Wednesday, March 16, 2011

Henny Youngman

At a time when the news consists of nothing but war, disaster, religious intolerance, and government incompetence, it's always good to have something other than dumbass Tea Party wingnuts to laugh at. Happily, today provides us an opportunity to do just that: it's the birthday of Henny Youngman.

Henny Youngman was the comedian known as "The King of the One-Liners," the master of the rapid-fire assault on your funny bone with fusillades of one-line zingers. He often said that if you had to think too hard about a joke, it lost its effect ... and so over the years of his career he cranked out tens of thousands of wonderful short jokes, inspiring dozens of other stand-up comedians from Don Rickles to my personal favorite, Steven Wright. Many of his jokes were recycled by (and are frequently misattributed to) another great comedian, Rodney Dangerfield.

In the interest of helping you cope with the endless bad news pouring out of your radio, TV, newspaper, and computer, here is a sampling of classic Henny Youngman one-liners, as funny (or groanable) now as they were when he told them the first time ... or the second, third, or hundredth:

"When I read about the evils of drinking, I gave up reading."

"A man says to another man, 'Can you tell me how to get to Central Park?' The guy says no. 'All right,' says the first, 'I'll mug you here.'"

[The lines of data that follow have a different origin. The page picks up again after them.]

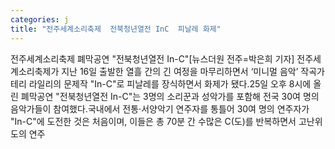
 ```yaml
---
categories: j
title: "전주세계소리축제  전북청년열전 InC  피날레 화제"
---
```

전주세계소리축제 폐막공연 "전북청년열전 In-C"​[뉴스더원 전주=박은희 기자] 전주세계소리축제가 지난 16일 출발한 열흘 간의 긴 여정을 마무리하면서 ‘미니멀 음악’ 작곡가 테리 라일리의 문제작 "In-C"로 피날레를 장식하면서 화제가 됐다.25일 오후 8시에 올린 폐막공연 "전북청년열전 In-C"는 3명의 소리꾼과 성악가를 포함해 전국 30여 명의 음악가들이 참여했다.국내에서 전통·서양악기 연주자를 통틀어 30여 명의 연주자가 "In-C"에 도전한 것은 처음이며, 이들은 총 70분 간 수많은 C(도)를 반복하면서 고난위도의 연주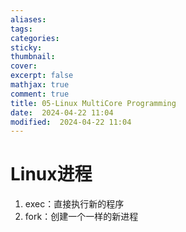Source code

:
 ```yaml
---
aliases: 
tags: 
categories:
sticky:
thumbnail:
cover: 
excerpt: false
mathjax: true
comment: true
title: 05-Linux MultiCore Programming
date:  2024-04-22 11:04
modified:  2024-04-22 11:04
---
```


# Linux进程

1. exec：直接执行新的程序
2. fork：创建一个一样的新进程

"The secret of a happy marriage remains a secret."

"Do you know what it means to come home at night to a woman who'll give you a little love, a little affection, a little tenderness? It means you're in the wrong house, that's what it means."

"My grandmother is over 80 and still doesn't need glasses. Drinks right out of the bottle."

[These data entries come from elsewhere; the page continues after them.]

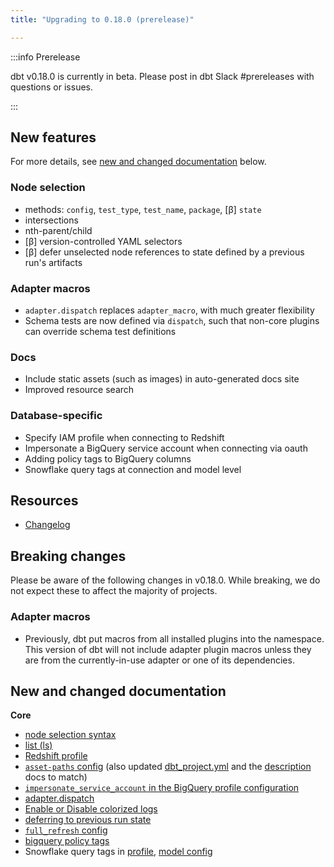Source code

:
 ```yaml
---
title: "Upgrading to 0.18.0 (prerelease)"

---
```


:::info Prerelease

dbt v0.18.0 is currently in beta. Please post in dbt Slack #prereleases with questions or issues.

:::

<FAQ src="beta-release" />
<FAQ src="prerelease-docs" />

## New features

For more details, see [new and changed documentation](#new-and-changed-documentation) below.

### Node selection
- methods: `config`, `test_type`, `test_name`, `package`, [β] `state`
- intersections
- nth-parent/child
- [β] version-controlled YAML selectors
- [β] defer unselected node references to state defined by a previous run's artifacts

### Adapter macros
- `adapter.dispatch` replaces `adapter_macro`, with much greater flexibility
- Schema tests are now defined via `dispatch`, such that non-core plugins
can override schema test definitions

### Docs
- Include static assets (such as images) in auto-generated docs site
- Improved resource search

### Database-specific
- Specify IAM profile when connecting to Redshift
- Impersonate a BigQuery service account when connecting via oauth
- Adding policy tags to BigQuery columns
- Snowflake query tags at connection and model level


## Resources

 - [Changelog](https://github.com/fishtown-analytics/dbt/blob/dev/marian-anderson/CHANGELOG.md)

## Breaking changes

Please be aware of the following changes in v0.18.0. While breaking, we do not expect these to affect the majority of projects.

### Adapter macros

* Previously, dbt put macros from all installed plugins into the namespace. This version of dbt will not include adapter plugin macros unless they are from the currently-in-use adapter or one of its dependencies.

## New and changed documentation

**Core**
- [node selection syntax](node-selection/syntax)
- [list (ls)](commands/list)
- [Redshift profile](redshift-profile#specifying-an-iam-profile)
- [`asset-paths` config](asset-paths) (also updated [dbt_project.yml](dbt_project.yml.md) and the [description](description) docs to match)
- [`impersonate_service_account` in the BigQuery profile configuration](https://docs.getdbt.com/reference/warehouse-profiles/bigquery-profile#service-account-impersonation)
- [adapter.dispatch](adapter#dispatch)
- [Enable or Disable colorized logs](run#enable-or-disable-colorized-logs)
- [deferring to previous run state](run#deferring-to-previous-run-state)
- [`full_refresh` config](full_refresh)
- [bigquery policy tags](bigquery-configs/#policy-tags)
- Snowflake query tags in [profile](snowflake-profile), [model config](snowflake-configs#query-tags)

"A Jewish woman had two chickens. One got sick, so the woman made chicken soup out of the other one to help the sick one get well."

"I once wanted to become an atheist, but I gave up — they have no holidays."

"I've got all the money I'll ever need, as long as I die by four o'clock."

"I told the doctor I broke my leg in two places. He told me to quit going to those places."

"Why do Jewish divorces cost so much? They're worth it."

"You have a ready wit. Tell me when it's ready."

"My dad was the town drunk. Most of the time that's not so bad; but New York City?"

"I've been in love with the same woman for forty-one years. If my wife finds out, she'll kill me."

And finally,

"If at first you don't succeed ... so much for skydiving."

Henny Youngman died in 1998. The loss is ours, but in heaven, they're laughing their fannies off.

Have a good day. More thoughts tomorrow.


P.S. - Just a heads-up for you so you don't get confused: because Agnes and I will be travelling to Richmond this weekend to cheer for our friends who are participating in the River City Ballroom Dance Competition, Cartoon Saturday will appear on Friday this week. I thought you'd want to know.



Bandit said...

He was one funny guy.

I agree about Stephen Wright.

Mike said...

He was one funny guy.

I agree about Stephen Wright.

Bilbo said...

Okay, so is there an echo here, or are Mike and Bandit twins separated at birth?

Bandit said...

I think Mike is practicing things he learned at the Henny Youngman school of comedy. He flunked out, you know.

Jean-Luc Picard said...

Greast one-liners!

Mike said...

I was practicing cut and paste for ..... my new job! Yeah that's it. I've got a new job.

KathyA said...

Don't know about everyone else, but I'm sitting here laughing my fanny off!! Laughter helps with jet lag... :)

Anonymous said...

He is a funny one!

I cant still laughing at the first quote of his I came across.